The ITCM-group was established in 2012 at the University of Sussex by Dr Matthias Keller to investigate and employ the interaction of ions and light, and ions with atoms and molecules. It emerged as a result of the merger of the Ion Trap Cavity-QED group (ITCQ) and the Molecular Physics Laboratory (MPL).
Ion Trap Cavity QED Research
The cavity-QED experiments exploit the interaction between single ions and photons to create an interface between the information stored in the atomic ion and light. This interface constitutes an essential building block for a future version of the internet, the quantum internet, in which quantum information is distributed between remote quantum computers.

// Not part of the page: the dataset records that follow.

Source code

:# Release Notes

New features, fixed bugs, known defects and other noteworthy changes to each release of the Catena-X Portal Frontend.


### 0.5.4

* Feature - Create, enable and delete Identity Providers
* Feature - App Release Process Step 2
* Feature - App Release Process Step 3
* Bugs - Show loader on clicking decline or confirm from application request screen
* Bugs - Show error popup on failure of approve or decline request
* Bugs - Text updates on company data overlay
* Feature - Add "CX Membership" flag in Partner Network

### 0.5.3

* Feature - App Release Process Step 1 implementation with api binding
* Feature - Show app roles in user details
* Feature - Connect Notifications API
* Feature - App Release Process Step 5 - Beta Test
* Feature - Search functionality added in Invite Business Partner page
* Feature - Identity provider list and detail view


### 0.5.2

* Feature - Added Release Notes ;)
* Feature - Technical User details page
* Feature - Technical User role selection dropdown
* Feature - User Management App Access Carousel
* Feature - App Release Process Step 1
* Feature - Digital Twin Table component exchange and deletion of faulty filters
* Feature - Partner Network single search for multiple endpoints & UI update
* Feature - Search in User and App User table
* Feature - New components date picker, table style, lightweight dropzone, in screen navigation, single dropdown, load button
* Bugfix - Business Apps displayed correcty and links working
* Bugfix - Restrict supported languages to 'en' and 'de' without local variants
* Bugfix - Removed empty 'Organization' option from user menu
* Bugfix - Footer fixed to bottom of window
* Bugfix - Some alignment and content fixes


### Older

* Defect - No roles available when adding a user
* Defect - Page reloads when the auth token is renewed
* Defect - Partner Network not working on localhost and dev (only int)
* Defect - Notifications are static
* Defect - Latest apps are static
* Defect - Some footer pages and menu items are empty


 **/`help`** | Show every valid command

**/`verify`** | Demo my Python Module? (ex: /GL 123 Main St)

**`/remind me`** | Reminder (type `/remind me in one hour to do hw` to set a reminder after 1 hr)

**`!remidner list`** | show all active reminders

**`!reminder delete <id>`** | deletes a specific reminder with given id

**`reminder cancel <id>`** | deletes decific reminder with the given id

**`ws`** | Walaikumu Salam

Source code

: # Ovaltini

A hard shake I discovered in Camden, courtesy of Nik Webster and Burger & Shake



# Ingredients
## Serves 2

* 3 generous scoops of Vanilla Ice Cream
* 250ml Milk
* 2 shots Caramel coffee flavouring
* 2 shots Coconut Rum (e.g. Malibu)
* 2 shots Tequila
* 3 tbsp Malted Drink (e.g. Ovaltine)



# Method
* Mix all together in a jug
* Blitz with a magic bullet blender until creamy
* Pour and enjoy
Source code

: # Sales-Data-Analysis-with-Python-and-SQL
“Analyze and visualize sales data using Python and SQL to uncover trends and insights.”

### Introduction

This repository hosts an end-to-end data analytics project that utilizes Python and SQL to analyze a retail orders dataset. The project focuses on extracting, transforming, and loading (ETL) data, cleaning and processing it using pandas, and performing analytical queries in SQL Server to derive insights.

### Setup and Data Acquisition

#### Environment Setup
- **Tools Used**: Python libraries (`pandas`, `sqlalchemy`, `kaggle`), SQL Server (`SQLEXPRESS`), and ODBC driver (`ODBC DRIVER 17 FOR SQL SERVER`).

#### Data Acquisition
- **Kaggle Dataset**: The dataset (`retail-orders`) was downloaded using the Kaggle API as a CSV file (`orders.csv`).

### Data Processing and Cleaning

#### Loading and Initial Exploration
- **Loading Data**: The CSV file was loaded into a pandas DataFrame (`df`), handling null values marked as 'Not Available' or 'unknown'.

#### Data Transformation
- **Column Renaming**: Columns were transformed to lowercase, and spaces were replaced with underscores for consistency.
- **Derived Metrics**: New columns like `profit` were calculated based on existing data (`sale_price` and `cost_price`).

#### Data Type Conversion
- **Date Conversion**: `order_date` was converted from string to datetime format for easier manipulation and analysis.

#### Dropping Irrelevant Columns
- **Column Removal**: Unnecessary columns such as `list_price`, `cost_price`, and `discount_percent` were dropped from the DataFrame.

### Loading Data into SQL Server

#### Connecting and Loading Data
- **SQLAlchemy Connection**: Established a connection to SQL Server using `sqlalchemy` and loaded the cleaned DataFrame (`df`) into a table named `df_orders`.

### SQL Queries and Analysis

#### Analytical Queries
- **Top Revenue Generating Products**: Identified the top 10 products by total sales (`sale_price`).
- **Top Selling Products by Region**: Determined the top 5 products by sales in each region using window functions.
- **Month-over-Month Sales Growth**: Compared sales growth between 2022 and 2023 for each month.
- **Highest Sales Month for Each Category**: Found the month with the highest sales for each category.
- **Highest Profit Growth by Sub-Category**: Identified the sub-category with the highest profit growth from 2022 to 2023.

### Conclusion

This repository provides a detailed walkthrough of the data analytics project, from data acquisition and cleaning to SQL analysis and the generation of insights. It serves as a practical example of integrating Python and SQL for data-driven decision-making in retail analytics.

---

Another aspect of the research is the use of cavity induced processes to create entanglement – a peculiar correlation of multi-particle quantum systems between local and remote ions. We explore different ion trap cavity systems to implement this. Two systems are based on fibre cavities while conventional mirrors are employed in two other implementations.
Molecular Physics Research
Our understanding of the universe is based on a set of equations which describe the properties of all the constituents of matter and their interactions. The strength of these interactions is described by a set of fundamental constants such as the fine structure constant (describing the strength of the electromagnetic interaction) or the electron-to-proton mass ratio which describes essentially the relative strength between the electromagnetic and strong interaction. Some attempts to create a unified theory of the universe predict that these fundamental constants are subject to change. By measuring changes in molecular transitions and comparison with the appropriate atomic transitions a potential change in the electron-to-proton mass ratio can be detected. At our research group we perform high precision spectroscopy on molecular nitrogen ions and compare the results with transitions within atomic calcium ions, trapped alongside the molecules. In this way we aim to detect any changes of the mass ratio.
Additionally, we investigate chemical reactions at ultra cold temperatures that are just a few thousandth of a degree above zero temperature. In this regime, quantum mechanical effects such as tunnelling and submerged barrier reflection become important. By employing trapped molecular ions which are laser cooled through co-trapped atomic ions, a cold molecular target is prepared which then interacts with a slow beam of neutral molecules. This project is in collaboration with Prof Tim Softley.
We are developing techniques to produce cavities formed by laser machined end facets of optical fibres. This is the ultimate miniaturisation of optical cavities which enable the direct coupling of light in and out of optical fibres. Due to the laser machining process we can achieve cavities with low birefringence in combination with long cavity lengths of up to 1mm.
Another technology development aims to miniaturise ion trap set-ups to create portable atomic clocks based on trapped atomic ions. By integrating all optics into the trapping structure.